Although the attempt to extract money from the colonists to pay for the new army in America was not scheduled to take place until 1764, the Bute ministry was disposed to act vigorously in colonial matters in the meantime and there was no slackening of energy when George Grenville became first lord of the treasury as well as chancellor of the exchequer in April 1763 in a ministry formed by John Russell, 4th duke of Bedford. During slightly more than two years in office, Grenville carried through a remarkable series of measures intended to bolster imperial defenses, regulate colonial trade, and obtain an American revenue.

Proclamation line

One of the Grenville measures was the royal proclamation of October 7, 1763, that established the colonies of Quebec, East Florida, and West Florida, plus a vast Indian reservation in the North American hinterland. By terms of the Proclamation of 1763, settlement was forbidden in the vast area between the crest of the Appalachian Mountains and the Mississippi River. Moreover, occupation of wide stretches of land east of the mountains was also limited, since the Native Americans were recognized as communal owners of the territories they occupied and purchases of land from them were declared illegal except at a public meeting presided over by an official chosen by the British government. The chief purpose of the Proclamation of 1763 was to prevent, at least temporarily, colonial expansion westward, for the principal cause of conflict with the Indians was the seizure of their lands.

The uprising led by Pontiac (1763–64) stimulated action in London. Whatever the justification for the restrictions, they were a new exercise of royal power and limited the authority of both governors and colonial assemblies. The order forbidding purchase and exploitation of Indian territories was disliked by both the farmers who wished to till the soil and the speculators who sought to buy land cheaply. Heated protests came from the colonies, especially from Virginia; pioneers freely violated the proclamation, and speculators refused to let the crown destroy their dreams of easy wealth. Though never fully enforced, the measure won friends for Britain among the Indians, but it helped to turn many farmers and not a few speculators—men of means and influence—against the mother country.
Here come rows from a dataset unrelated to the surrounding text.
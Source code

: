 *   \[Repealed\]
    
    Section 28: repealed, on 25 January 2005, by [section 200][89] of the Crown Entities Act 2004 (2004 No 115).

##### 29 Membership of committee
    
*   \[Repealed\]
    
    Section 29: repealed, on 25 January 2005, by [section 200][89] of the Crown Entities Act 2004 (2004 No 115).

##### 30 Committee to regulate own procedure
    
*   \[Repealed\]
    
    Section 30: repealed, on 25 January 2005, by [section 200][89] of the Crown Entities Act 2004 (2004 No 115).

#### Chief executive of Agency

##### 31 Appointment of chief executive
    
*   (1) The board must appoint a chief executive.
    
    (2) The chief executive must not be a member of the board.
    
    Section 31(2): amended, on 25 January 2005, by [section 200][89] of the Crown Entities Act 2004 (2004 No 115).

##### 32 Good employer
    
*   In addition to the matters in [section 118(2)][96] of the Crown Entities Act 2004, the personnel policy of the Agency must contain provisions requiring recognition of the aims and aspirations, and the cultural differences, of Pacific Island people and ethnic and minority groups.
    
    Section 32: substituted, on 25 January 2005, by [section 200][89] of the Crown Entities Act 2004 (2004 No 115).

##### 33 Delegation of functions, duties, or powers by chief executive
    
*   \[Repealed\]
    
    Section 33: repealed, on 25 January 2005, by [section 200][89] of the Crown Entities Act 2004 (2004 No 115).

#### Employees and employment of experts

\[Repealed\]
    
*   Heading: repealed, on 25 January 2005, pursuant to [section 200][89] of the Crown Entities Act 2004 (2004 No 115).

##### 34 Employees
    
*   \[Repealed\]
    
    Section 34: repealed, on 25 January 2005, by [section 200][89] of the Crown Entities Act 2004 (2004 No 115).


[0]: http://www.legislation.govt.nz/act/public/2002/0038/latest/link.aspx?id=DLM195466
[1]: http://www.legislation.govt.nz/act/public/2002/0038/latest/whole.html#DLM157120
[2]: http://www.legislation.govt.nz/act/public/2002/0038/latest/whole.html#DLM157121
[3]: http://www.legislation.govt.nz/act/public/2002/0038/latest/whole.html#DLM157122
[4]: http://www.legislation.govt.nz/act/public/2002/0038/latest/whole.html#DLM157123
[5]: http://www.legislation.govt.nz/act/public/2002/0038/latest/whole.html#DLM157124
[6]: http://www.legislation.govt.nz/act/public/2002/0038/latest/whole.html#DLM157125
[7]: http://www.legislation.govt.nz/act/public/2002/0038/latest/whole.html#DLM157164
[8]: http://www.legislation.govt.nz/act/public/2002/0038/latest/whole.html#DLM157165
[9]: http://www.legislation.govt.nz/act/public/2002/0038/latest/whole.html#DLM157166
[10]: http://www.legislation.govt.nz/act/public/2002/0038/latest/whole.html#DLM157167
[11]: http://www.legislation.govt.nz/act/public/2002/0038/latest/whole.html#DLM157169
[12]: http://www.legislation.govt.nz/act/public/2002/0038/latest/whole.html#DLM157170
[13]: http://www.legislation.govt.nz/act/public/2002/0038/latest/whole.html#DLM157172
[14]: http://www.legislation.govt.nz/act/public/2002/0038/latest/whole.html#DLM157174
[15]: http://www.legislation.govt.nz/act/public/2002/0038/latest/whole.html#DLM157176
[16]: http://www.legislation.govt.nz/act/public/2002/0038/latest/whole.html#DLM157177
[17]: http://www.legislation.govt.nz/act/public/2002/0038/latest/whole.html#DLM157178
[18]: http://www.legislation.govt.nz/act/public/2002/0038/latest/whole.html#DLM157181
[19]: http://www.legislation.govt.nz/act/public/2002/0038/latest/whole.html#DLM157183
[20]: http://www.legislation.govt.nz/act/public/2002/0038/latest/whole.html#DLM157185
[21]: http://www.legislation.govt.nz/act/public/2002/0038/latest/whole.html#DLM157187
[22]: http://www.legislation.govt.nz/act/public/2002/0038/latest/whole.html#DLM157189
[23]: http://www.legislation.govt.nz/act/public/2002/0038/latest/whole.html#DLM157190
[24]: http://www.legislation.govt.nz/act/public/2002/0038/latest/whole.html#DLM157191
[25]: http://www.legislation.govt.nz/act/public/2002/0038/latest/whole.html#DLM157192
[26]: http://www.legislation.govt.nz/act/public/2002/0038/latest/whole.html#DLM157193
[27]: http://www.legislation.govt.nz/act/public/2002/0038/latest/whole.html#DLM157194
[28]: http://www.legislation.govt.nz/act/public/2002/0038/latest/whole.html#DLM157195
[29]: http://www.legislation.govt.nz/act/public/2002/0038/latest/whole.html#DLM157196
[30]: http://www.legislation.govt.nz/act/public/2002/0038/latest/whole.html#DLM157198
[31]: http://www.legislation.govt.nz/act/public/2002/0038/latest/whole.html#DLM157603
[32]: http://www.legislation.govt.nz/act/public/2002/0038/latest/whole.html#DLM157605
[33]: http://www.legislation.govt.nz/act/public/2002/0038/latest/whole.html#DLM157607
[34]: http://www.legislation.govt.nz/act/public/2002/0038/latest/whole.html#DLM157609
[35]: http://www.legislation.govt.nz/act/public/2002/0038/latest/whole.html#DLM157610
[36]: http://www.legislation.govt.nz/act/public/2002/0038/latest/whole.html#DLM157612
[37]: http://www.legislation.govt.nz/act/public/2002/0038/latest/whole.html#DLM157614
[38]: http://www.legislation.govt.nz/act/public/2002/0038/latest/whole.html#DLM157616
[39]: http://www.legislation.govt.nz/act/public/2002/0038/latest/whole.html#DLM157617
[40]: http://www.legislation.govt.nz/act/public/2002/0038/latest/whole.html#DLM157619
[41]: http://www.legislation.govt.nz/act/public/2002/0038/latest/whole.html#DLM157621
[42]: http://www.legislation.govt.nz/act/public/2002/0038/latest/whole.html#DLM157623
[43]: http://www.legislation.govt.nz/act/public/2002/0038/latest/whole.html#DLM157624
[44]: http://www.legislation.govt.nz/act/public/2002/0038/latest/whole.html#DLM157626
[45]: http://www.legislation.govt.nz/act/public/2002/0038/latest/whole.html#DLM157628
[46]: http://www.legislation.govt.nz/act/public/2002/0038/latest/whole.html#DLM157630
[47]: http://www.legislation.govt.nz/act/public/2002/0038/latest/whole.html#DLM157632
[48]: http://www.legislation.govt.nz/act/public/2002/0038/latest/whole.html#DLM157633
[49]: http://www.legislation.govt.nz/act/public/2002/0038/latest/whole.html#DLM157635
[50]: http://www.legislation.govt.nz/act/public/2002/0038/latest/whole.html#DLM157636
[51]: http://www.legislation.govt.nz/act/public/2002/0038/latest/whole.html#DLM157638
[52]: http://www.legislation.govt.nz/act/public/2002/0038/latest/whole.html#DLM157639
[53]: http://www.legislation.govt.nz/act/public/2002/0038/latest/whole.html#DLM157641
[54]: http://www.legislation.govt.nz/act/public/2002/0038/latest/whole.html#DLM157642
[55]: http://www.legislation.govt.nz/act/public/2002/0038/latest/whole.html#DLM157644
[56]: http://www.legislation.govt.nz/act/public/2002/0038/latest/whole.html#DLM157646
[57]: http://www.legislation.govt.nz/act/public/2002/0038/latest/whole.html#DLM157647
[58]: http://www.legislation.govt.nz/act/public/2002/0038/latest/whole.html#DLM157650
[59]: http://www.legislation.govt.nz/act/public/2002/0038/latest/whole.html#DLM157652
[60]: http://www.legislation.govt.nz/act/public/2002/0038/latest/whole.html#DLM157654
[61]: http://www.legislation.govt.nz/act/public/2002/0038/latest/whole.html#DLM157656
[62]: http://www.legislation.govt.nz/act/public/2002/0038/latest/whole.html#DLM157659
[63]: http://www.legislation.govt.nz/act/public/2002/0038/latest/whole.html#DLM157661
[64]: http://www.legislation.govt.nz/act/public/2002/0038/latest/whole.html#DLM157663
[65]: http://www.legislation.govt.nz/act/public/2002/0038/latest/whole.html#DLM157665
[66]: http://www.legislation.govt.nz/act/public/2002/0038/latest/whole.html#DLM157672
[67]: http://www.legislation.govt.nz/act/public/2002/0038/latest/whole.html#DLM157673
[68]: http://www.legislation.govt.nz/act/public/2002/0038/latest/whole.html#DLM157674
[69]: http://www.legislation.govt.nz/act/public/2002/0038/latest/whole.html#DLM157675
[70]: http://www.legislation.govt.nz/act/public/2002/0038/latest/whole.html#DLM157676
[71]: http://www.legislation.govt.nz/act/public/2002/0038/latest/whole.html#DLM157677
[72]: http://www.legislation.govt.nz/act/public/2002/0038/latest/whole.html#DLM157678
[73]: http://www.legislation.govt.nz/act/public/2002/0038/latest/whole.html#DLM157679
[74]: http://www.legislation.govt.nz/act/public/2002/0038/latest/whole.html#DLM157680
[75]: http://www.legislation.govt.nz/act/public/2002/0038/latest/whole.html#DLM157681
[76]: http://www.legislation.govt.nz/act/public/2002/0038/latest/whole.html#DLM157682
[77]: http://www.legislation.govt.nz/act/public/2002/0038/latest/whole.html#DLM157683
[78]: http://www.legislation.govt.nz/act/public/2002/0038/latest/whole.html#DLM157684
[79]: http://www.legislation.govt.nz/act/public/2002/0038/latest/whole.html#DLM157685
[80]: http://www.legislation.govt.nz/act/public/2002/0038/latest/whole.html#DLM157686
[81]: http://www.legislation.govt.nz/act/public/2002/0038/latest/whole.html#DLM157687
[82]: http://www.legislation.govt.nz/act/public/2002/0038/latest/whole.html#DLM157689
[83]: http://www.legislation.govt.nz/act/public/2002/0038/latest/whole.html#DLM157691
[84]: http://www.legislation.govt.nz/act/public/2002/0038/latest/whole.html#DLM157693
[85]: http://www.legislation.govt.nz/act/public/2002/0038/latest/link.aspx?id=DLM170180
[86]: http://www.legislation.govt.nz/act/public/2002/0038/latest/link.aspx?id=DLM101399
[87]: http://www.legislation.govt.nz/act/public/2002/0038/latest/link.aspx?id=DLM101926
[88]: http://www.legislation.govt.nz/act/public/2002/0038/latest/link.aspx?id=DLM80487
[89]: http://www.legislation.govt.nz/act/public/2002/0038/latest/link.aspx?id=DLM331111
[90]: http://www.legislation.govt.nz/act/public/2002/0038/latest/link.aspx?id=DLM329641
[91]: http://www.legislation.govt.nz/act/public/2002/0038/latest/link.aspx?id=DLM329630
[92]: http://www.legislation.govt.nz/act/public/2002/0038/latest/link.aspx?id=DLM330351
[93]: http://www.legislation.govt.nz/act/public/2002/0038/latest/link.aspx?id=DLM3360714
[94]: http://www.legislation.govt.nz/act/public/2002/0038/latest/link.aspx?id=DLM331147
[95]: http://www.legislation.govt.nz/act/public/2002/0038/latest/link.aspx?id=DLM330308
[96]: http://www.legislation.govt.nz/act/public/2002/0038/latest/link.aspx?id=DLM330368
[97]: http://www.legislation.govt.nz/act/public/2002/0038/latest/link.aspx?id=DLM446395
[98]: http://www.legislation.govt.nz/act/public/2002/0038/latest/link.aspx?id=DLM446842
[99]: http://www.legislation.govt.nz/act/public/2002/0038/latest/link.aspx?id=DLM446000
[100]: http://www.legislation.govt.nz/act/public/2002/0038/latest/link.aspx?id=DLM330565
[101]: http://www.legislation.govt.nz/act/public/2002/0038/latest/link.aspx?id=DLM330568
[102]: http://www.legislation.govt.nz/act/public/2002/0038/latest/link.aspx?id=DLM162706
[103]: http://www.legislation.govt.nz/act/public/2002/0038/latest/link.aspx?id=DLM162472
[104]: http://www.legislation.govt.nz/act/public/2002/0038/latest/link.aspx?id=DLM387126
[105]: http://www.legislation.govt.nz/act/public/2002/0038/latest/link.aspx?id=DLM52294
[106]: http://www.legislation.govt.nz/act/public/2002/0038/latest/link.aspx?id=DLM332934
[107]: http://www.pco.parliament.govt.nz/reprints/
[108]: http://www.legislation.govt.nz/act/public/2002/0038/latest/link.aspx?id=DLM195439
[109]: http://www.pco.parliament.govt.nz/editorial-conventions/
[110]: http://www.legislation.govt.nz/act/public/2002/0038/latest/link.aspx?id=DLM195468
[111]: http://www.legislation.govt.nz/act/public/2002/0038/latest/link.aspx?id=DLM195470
Trade with Native Americans

Had it not been for expense, the Bedford-Grenville ministry would also have undertaken to regulate the trade between the colonists and the Native Americans. This traffic, in which the Indians exchanged furs and deerskins for guns, knives, mirrors, clothing, and rouge, was also a source of Indian unrest, chiefly because the white traders commonly cheated their Native American clients. Colonial efforts to compel the white traders to deal honestly could not be effective because the trading was carried on in the distant villages and hunting grounds of the Native Americans. In July 1764 the Board of Trade in London completed a “Plan for the Future Management of Indian Affairs” that would have imposed severe restrictions on the traders. Because the “Plan” required much money to execute, it was never brought before Parliament, and the trade with the Indians continued without effective restraint.